Internet

FCC approves SpaceX’s plans to fly internet-beaming satellites in a lower orbit

A SpaceX Falcon 9 rocket, launching the company’s two test Starlink satellites
 Image: SpaceX

The Federal Communications Commission has approved SpaceX’s request to fly a large swath of its future internet-beaming satellites at a lower orbit than originally planned. The approval was a major regulatory hurdle the company needed to clear in order to start launching its first operational satellites from Florida next month.

In November, SpaceX sent a request to the FCC to partially revise plans for the company’s satellite internet constellation, known as Starlink. Under SpaceX’s original agreement with the commission, the company had permission to launch 4,425 Starlink satellites into orbits that ranged between 1,110 to 1,325 kilometers up. But then SpaceX decided it wanted to fly 1,584 of those satellites in different orbits, thanks to what it had learned from its first two test satellites, TinTin A and B. Instead of flying them at 1,150 kilometers, the company now wants to fly them much lower at 550 kilometers.

And now the FCC is on board. “This approval underscores the FCC’s confidence in SpaceX’s plans to deploy its next-generation satellite constellation and connect people around the world with reliable and affordable broadband service,” SpaceX president Gwynne Shotwell said in a statement.

SpaceX argues that by operating satellites at this orbit, the Starlink constellation will have much lower latency in signal, cutting down transmission time to just 15 milliseconds. The lower orbit also means SpaceX can get the same coverage with 16 fewer satellites, and the company argues the change will help cut down on space debris. At 550 kilometers, satellites are more affected by Earth’s atmosphere and are pulled out of orbit much more quickly than vehicles that are higher up. So if any of the Starlink satellites happen to fail and become inoperable, they should fall out of orbit and burn up in the atmosphere fairly quickly.

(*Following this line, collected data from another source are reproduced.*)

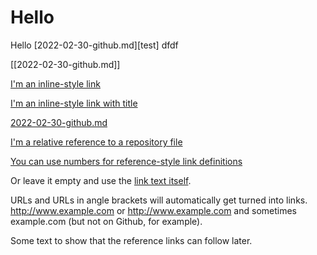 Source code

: # Hello
Hello
[2022-02-30-github.md][test]
dfdf

[[2022-02-30-github.md]]




[I'm an inline-style link](https://www.google.com)

[I'm an inline-style link with title](https://www.google.com "Google's Homepage")

[2022-02-30-github.md][Arbitrary case-insensitive reference text]

[I'm a relative reference to a repository file](../2022-02-30-github.md)

[You can use numbers for reference-style link definitions][1]

Or leave it empty and use the [link text itself].

URLs and URLs in angle brackets will automatically get turned into links. 
http://www.example.com or <http://www.example.com> and sometimes 
example.com (but not on Github, for example).

Some text to show that the reference links can follow later.

[arbitrary case-insensitive reference text]: https://www.mozilla.org
[1]: http://slashdot.org
[link text itself]: http://www.reddit.com
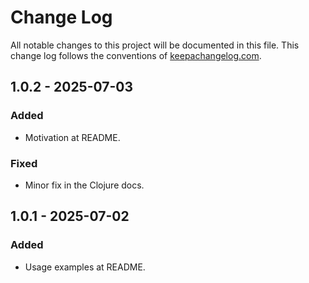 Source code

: # Change Log
All notable changes to this project will be documented in this file. This change log follows the conventions of [keepachangelog.com](http://keepachangelog.com/).

## 1.0.2 - 2025-07-03
### Added
- Motivation at README.

### Fixed
- Minor fix in the Clojure docs.

## 1.0.1 - 2025-07-02
### Added
- Usage examples at README.
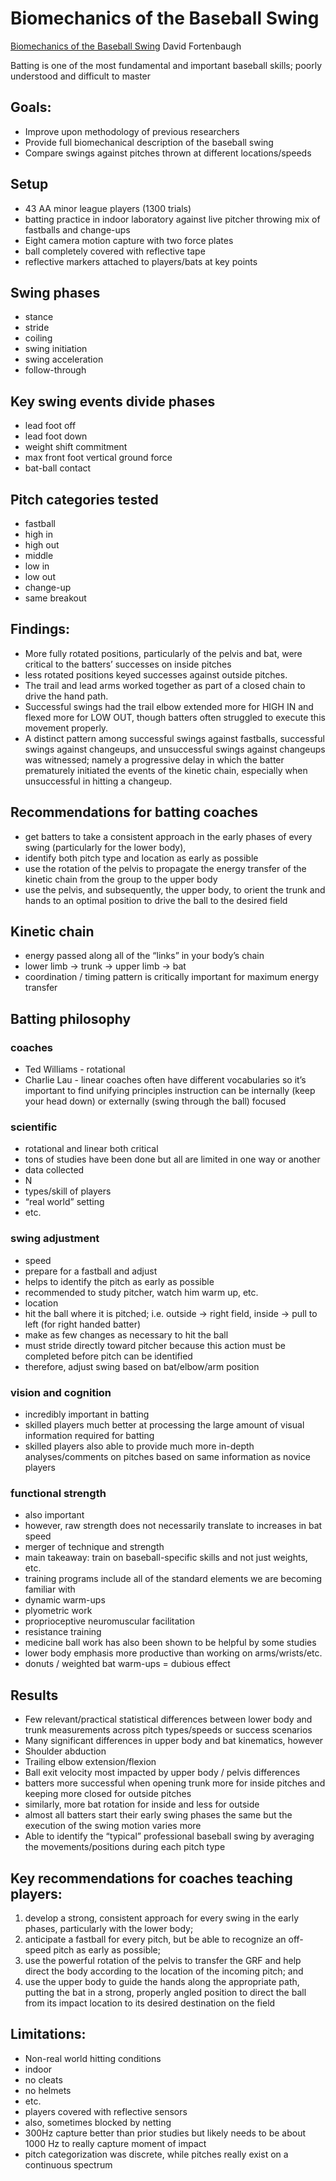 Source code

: # Biomechanics of the Baseball Swing
[Biomechanics of the Baseball Swing](https://drive.google.com/a/haloneuro.com/file/d/0B_xLXBdz5cEfSmxCMlhsc2JHQkE/view)
David Fortenbaugh

Batting is one of the most fundamental and important baseball skills; poorly understood and difficult to master

## Goals:
* Improve upon methodology of previous researchers
* Provide full biomechanical description of the baseball swing
* Compare swings against pitches thrown at different locations/speeds

## Setup
* 43 AA minor league players (1300 trials)
* batting practice in indoor laboratory against live pitcher throwing mix of fastballs and change-ups
* Eight camera motion capture with two force plates
* ball completely covered with reflective tape
* reflective markers attached to players/bats at key points

## Swing phases
* stance
* stride
* coiling
* swing initiation
* swing acceleration
* follow-through

## Key swing events divide phases
* lead foot off
* lead foot down
* weight shift commitment
* max front foot vertical ground force
* bat-ball contact

## Pitch categories tested
* fastball
* high in
* high out
* middle
* low in
* low out
* change-up
* same breakout

## Findings:
* More fully rotated positions, particularly of the pelvis and bat, were critical to the batters’ successes on inside pitches
* less rotated positions keyed successes against outside pitches. 
* The trail and lead arms worked together as part of a closed chain to drive the hand path. 
* Successful swings had the trail elbow extended more for HIGH IN and flexed more for LOW OUT, though batters often struggled to execute this movement properly. 
* A distinct pattern among successful swings against fastballs, successful swings against changeups, and unsuccessful swings against changeups was witnessed; namely a progressive delay in which the batter prematurely initiated the events of the kinetic chain, especially when unsuccessful in hitting a changeup. 

## Recommendations for batting coaches
* get batters to take a consistent approach in the early phases of every swing (particularly for the lower body), 
* identify both pitch type and location as early as possible
* use the rotation of the pelvis to propagate the energy transfer of the kinetic chain from the group to the upper body
* use the pelvis, and subsequently, the upper body, to orient the trunk and hands to an optimal position to drive the ball to the desired field

## Kinetic chain
* energy passed along all of the “links” in your body’s chain
* lower limb -> trunk -> upper limb -> bat
* coordination / timing pattern is critically important for maximum energy transfer

## Batting philosophy

### coaches
* Ted Williams - rotational
* Charlie Lau - linear
coaches often have different vocabularies so it’s important to find unifying principles
instruction can be internally (keep your head down) or externally (swing through the ball) focused

### scientific
* rotational and linear both critical
* tons of studies have been done but all are limited in one way or another
* data collected
 * N
 * types/skill of players
 * “real world” setting
 * etc.

### swing adjustment
* speed
* prepare for a fastball and adjust
* helps to identify the pitch as early as possible
* recommended to study pitcher, watch him warm up, etc.
* location
* hit the ball where it is pitched; i.e. outside -> right field, inside -> pull to left (for right handed batter)
* make as few changes as necessary to hit the ball
* must stride directly toward pitcher because this action must be completed before pitch can be identified
* therefore, adjust swing based on bat/elbow/arm position

### vision and cognition
* incredibly important in batting
* skilled players much better at processing the large amount of visual information required for batting
* skilled players also able to provide much more in-depth analyses/comments on pitches based on same information as novice players

### functional strength
* also important
* however, raw strength does not necessarily translate to increases in bat speed
* merger of technique and strength
* main takeaway: train on baseball-specific skills and not just weights, etc.
* training programs include all of the standard elements we are becoming familiar with
 * dynamic warm-ups
 * plyometric work
 * proprioceptive neuromuscular facilitation
 * resistance training
 * medicine ball work has also been shown to be helpful by some studies
 * lower body emphasis more productive than working on arms/wrists/etc.
* donuts / weighted bat warm-ups = dubious effect

## Results
* Few relevant/practical statistical differences between lower body and trunk measurements across pitch types/speeds or success scenarios
* Many significant differences in upper body and bat kinematics, however
* Shoulder abduction
* Trailing elbow extension/flexion
* Ball exit velocity most impacted by upper body / pelvis differences
* batters more successful when opening trunk more for inside pitches and keeping more closed for outside pitches
* similarly, more bat rotation for inside and less for outside
* almost all batters start their early swing phases the same but the execution of the swing motion varies more
* Able to identify the “typical” professional baseball swing by averaging the movements/positions during each pitch type

## Key recommendations for coaches teaching players:
1. develop a strong, consistent approach for every swing in the early phases, particularly with the lower body; 
2. anticipate a fastball for every pitch, but be able to recognize an off-speed pitch as early as possible; 
3. use the powerful rotation of the pelvis to transfer the GRF and help direct the body according to the location of the incoming pitch; and 
4. use the upper body to guide the hands along the appropriate path, putting the bat in a strong, properly angled position to direct the ball from its impact location to its desired destination on the field

## Limitations:
* Non-real world hitting conditions
* indoor
* no cleats
* no helmets
* etc.
* players covered with reflective sensors
 * also, sometimes blocked by netting
* 300Hz capture better than prior studies but likely needs to be about 1000 Hz to really capture moment of impact
* pitch categorization was discrete, while pitches really exist on a continuous spectrum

Not everyone was happy about SpaceX’s updated plans, though. OneWeb, another company developing a large satellite internet network, and satellite operator Kepler Communications both filed petitions to deny SpaceX’s request for a change to the FCC. They both argue that since SpaceX uses similar frequencies, the Starlink satellites could interfere with their satellites if moved to a lower orbit. But ultimately, the FCC did not think interference would be an issue. “We find that the modification proposed by SpaceX does not present significant interference problems and is in the public interest,” the FCC wrote in its approval.

There were also concerns raised about an increased risk of collisions if the satellites changed altitudes, since other operators have satellites in similar orbits. But the FCC said SpaceX provided a statement to the commission about its plans for removing the satellites and the company claims its vehicles won’t be a risk since they will have thrusters and can maneuver out of the way of an approaching satellite in orbit. “We find no reason to defer action on SpaceX’s modification request as requested by certain commenters,” the FCC wrote. A recent NASA study found that satellites within these huge constellations will need to be reliably removed within five years in order to avoid a drastic increase in collisions.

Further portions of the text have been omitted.